= WHAT THE TASK REQUIRES =
The full listing, written out exactly and without images, is the expected result.

== Segment start ==

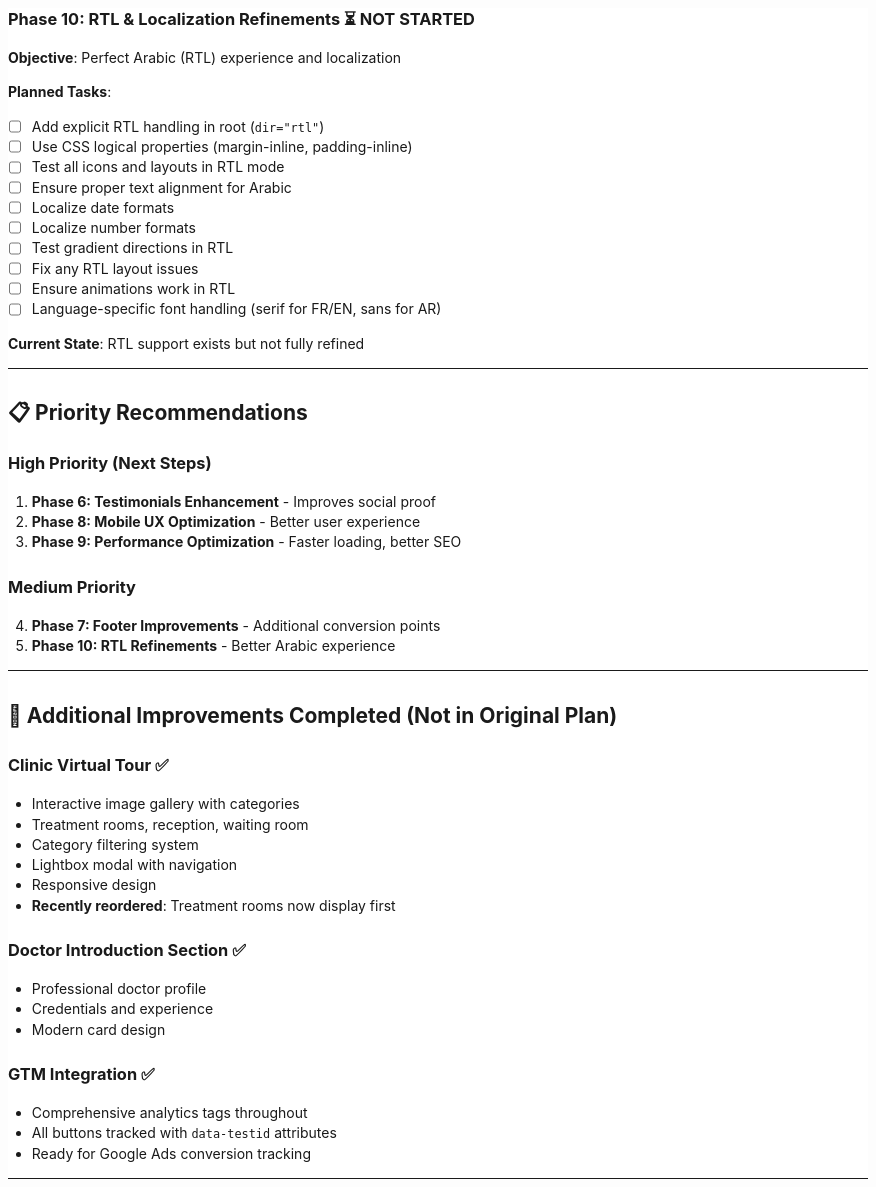 ### **Phase 10: RTL & Localization Refinements** ⏳ NOT STARTED
**Objective**: Perfect Arabic (RTL) experience and localization

**Planned Tasks**:
- [ ] Add explicit RTL handling in root (`dir="rtl"`)
- [ ] Use CSS logical properties (margin-inline, padding-inline)
- [ ] Test all icons and layouts in RTL mode
- [ ] Ensure proper text alignment for Arabic
- [ ] Localize date formats
- [ ] Localize number formats
- [ ] Test gradient directions in RTL
- [ ] Fix any RTL layout issues
- [ ] Ensure animations work in RTL
- [ ] Language-specific font handling (serif for FR/EN, sans for AR)

**Current State**: RTL support exists but not fully refined

---

## 📋 **Priority Recommendations**

### **High Priority** (Next Steps)
1. **Phase 6: Testimonials Enhancement** - Improves social proof
2. **Phase 8: Mobile UX Optimization** - Better user experience
3. **Phase 9: Performance Optimization** - Faster loading, better SEO

### **Medium Priority**
4. **Phase 7: Footer Improvements** - Additional conversion points
5. **Phase 10: RTL Refinements** - Better Arabic experience

---

## 🎯 **Additional Improvements Completed** (Not in Original Plan)

### **Clinic Virtual Tour** ✅
- Interactive image gallery with categories
- Treatment rooms, reception, waiting room
- Category filtering system
- Lightbox modal with navigation
- Responsive design
- **Recently reordered**: Treatment rooms now display first

### **Doctor Introduction Section** ✅
- Professional doctor profile
- Credentials and experience
- Modern card design

### **GTM Integration** ✅
- Comprehensive analytics tags throughout
- All buttons tracked with `data-testid` attributes
- Ready for Google Ads conversion tracking

---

== Segment end ==

= RESPONSE BOX =
 ### **Phase 10: RTL & Localization Refinements** ⏳ NOT STARTED
**Objective**: Perfect Arabic (RTL) experience and localization

**Planned Tasks**:
- [ ] Add explicit RTL handling in root (`dir="rtl"`)
- [ ] Use CSS logical properties (margin-inline, padding-inline)
- [ ] Test all icons and layouts in RTL mode
- [ ] Ensure proper text alignment for Arabic
- [ ] Localize date formats
- [ ] Localize number formats
- [ ] Test gradient directions in RTL
- [ ] Fix any RTL layout issues
- [ ] Ensure animations work in RTL
- [ ] Language-specific font handling (serif for FR/EN, sans for AR)

**Current State**: RTL support exists but not fully refined

---

## 📋 **Priority Recommendations**

### **High Priority** (Next Steps)
1. **Phase 6: Testimonials Enhancement** - Improves social proof
2. **Phase 8: Mobile UX Optimization** - Better user experience
3. **Phase 9: Performance Optimization** - Faster loading, better SEO

### **Medium Priority**
4. **Phase 7: Footer Improvements** - Additional conversion points
5. **Phase 10: RTL Refinements** - Better Arabic experience

---

## 🎯 **Additional Improvements Completed** (Not in Original Plan)

### **Clinic Virtual Tour** ✅
- Interactive image gallery with categories
- Treatment rooms, reception, waiting room
- Category filtering system
- Lightbox modal with navigation
- Responsive design
- **Recently reordered**: Treatment rooms now display first

### **Doctor Introduction Section** ✅
- Professional doctor profile
- Credentials and experience
- Modern card design

### **GTM Integration** ✅
- Comprehensive analytics tags throughout
- All buttons tracked with `data-testid` attributes
- Ready for Google Ads conversion tracking

---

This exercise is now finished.